🤖 AI Summary
This paper investigates empirical Bayesian denoising of signals corrupted by Gaussian noise. Addressing the challenge of unknown signal distributions, it proposes two unsupervised prior estimation strategies: (i) optimizing the Tweedie denoiser via Stein’s Unbiased Risk Estimate (SURE), and (ii) minimizing Fisher divergence through Hyvärinen score matching. The work establishes, for the first time, a unified theoretical framework linking SURE and score matching under both well-specified and misspecified models, yielding near-parametric convergence rates and oracle inequalities. Theory and experiments demonstrate that, under correct model specification, the methods match the performance of nonparametric maximum likelihood; under misspecification—e.g., heteroscedastic noise or covariate-dependent structures—they exhibit superior robustness and faster convergence.

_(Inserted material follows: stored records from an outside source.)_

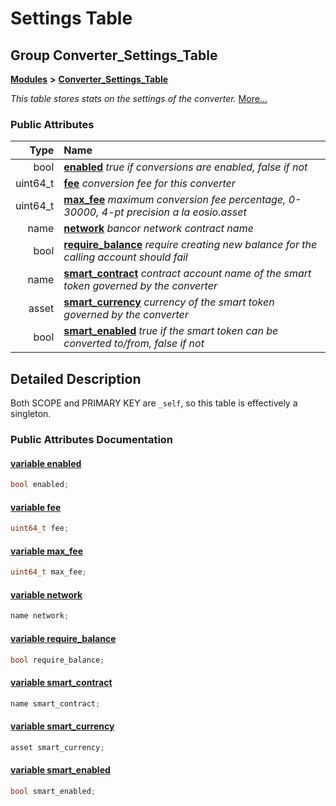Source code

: # Settings Table

## Group Converter\_Settings\_Table

[**Modules**]() **&gt;** [**Converter\_Settings\_Table**](group___converter___settings___table.md)

_This table stores stats on the settings of the converter._ [More...](group___converter___settings___table.md#detailed-description)

### Public Attributes

| Type | Name |
| ---: | :--- |
| bool | [**enabled**](group___converter___settings___table.md#variable-enabled)   _true if conversions are enabled, false if not_ |
| uint64\_t | [**fee**](group___converter___settings___table.md#variable-fee)   _conversion fee for this converter_ |
| uint64\_t | [**max\_fee**](group___converter___settings___table.md#variable-max-fee)   _maximum conversion fee percentage, 0-30000, 4-pt precision a la eosio.asset_ |
| name | [**network**](group___converter___settings___table.md#variable-network)   _bancor network contract name_ |
| bool | [**require\_balance**](group___converter___settings___table.md#variable-require-balance)   _require creating new balance for the calling account should fail_ |
| name | [**smart\_contract**](group___converter___settings___table.md#variable-smart-contract)   _contract account name of the smart token governed by the converter_ |
| asset | [**smart\_currency**](group___converter___settings___table.md#variable-smart-currency)   _currency of the smart token governed by the converter_ |
| bool | [**smart\_enabled**](group___converter___settings___table.md#variable-smart-enabled)   _true if the smart token can be converted to/from, false if not_ |

## Detailed Description

Both SCOPE and PRIMARY KEY are `_self`, so this table is effectively a singleton.

### Public Attributes Documentation

#### [variable enabled](group___converter___settings___table.md#variable-enabled) <a id="variable-enabled"></a>

```cpp
bool enabled;
```

#### [variable fee](group___converter___settings___table.md#variable-fee) <a id="variable-fee"></a>

```cpp
uint64_t fee;
```

#### [variable max\_fee](group___converter___settings___table.md#variable-max-fee) <a id="variable-max-fee"></a>

```cpp
uint64_t max_fee;
```

#### [variable network](group___converter___settings___table.md#variable-network) <a id="variable-network"></a>

```cpp
name network;
```

#### [variable require\_balance](group___converter___settings___table.md#variable-require-balance) <a id="variable-require-balance"></a>

```cpp
bool require_balance;
```

#### [variable smart\_contract](group___converter___settings___table.md#variable-smart-contract) <a id="variable-smart-contract"></a>

```cpp
name smart_contract;
```

#### [variable smart\_currency](group___converter___settings___table.md#variable-smart-currency) <a id="variable-smart-currency"></a>

```cpp
asset smart_currency;
```

#### [variable smart\_enabled](group___converter___settings___table.md#variable-smart-enabled) <a id="variable-smart-enabled"></a>

```cpp
bool smart_enabled;
```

The core contributions lie in this unifying analytical perspective and the ability to adaptively model complex noise structures without explicit parametric assumptions.
📝 Abstract
We study two G-modeling strategies for estimating the signal distribution (the empirical Bayesian's prior) from observations corrupted with normal noise. First, we choose the signal distribution by minimizing Stein's unbiased risk estimate (SURE) of the implied Eddington/Tweedie Bayes denoiser, an approach motivated by optimal empirical Bayesian shrinkage estimation of the signals. Second, we select the signal distribution by minimizing Hyv""arinen's score matching objective for the implied score (derivative of log-marginal density), targeting minimal Fisher divergence between estimated and true marginal densities. While these strategies appear distinct, they are known to be mathematically equivalent. We provide a unified analysis of SURE and score matching under both well-specified signal distribution classes and misspecification. In the classical well-specified setting with homoscedastic noise and compactly supported signal distribution, we establish nearly parametric rates of convergence of the empirical Bayes regret and the Fisher divergence. In a commonly studied misspecified model, we establish fast rates of convergence to the oracle denoiser and corresponding oracle inequalities. Our empirical results demonstrate competitiveness with nonparametric maximum likelihood in well-specified settings, while showing superior performance under misspecification, particularly in settings involving heteroscedasticity and side information.